Wife of Sydney chief rabbi apologizes for nasty letter to child sex abuse victim
Published October 7, 2014
SYDNEY, Australia (JTA) – The wife of the Brooklyn-born chief rabbi of Chabad in Sydney apologized unreservedly for offending a child sex abuse victim on the eve of Yom Kippur.
Pnina Feldman sent an email on Oct. 3 to Manny Waks, the only Jewish child sex abuse victim in Australia to have gone public. “I haven’t met a person yet with one nice word to say about you,” she wrote. “Most people consider you a lowlife.”

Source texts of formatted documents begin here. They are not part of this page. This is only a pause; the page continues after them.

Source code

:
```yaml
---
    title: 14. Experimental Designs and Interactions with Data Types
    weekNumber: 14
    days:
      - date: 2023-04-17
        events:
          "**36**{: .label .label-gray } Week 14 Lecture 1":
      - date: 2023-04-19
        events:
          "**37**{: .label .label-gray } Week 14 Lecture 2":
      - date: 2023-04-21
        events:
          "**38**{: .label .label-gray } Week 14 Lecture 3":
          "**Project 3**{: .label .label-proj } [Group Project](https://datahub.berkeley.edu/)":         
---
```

Feldman was prompted to send her email after she had received a request to support a petition calling on two senior Chabad leaders in Melbourne to resign from their positions over the child sex abuse scandal that embroiled Chabad’s Yeshivah College in the 1980s and 1990s.
In her email, Feldman, whose husband Pinchus was sent as an emissary to Sydney by the Lubavitcher Rebbe in the 1960s, also accused Waks of waging a “malicious blame game” against Yeshivah that is “unjust, unwarranted, undeserved and wicked.”
Last year, Orthodox security guard David Cyprys, who was convicted of molesting Waks and eight other boys, was jailed alongside American David Kramer, a former teacher at Yeshivah College, who was convicted of molesting four boys.
Waks released Feldman’s email to the media after he received it. “I’m truly shocked and horrified that Rebbetzin Feldman has deliberately chosen the eve of Yom Kippur … to launch an unprovoked, vile and offensive tirade against me,” he wrote.
Feldman apologized Monday, stressing she had written a “private” email to Waks. “In my robust and emotional email I employed offensive language which I remorsefully regret and unreservedly apologize for,” she wrote.
“I agree with all efforts to prosecute pedophiles but take issue with some aspects of Manny’s crusade against Melbourne Yeshivah,” she said.
She added: “I also want to apologize for any perceived trivialization of the impact of child abuse on victims.”
In 2012, Yeshivah in Melbourne apologized “unreservedly” to victims of child sexual abuse but the scandal continues to smolder within the Jewish community.
Senior rabbis will be called to testify before the ongoing Royal Commission into institutional responses to child sexual abuse, the Melbourne Age newspaper recently revealed.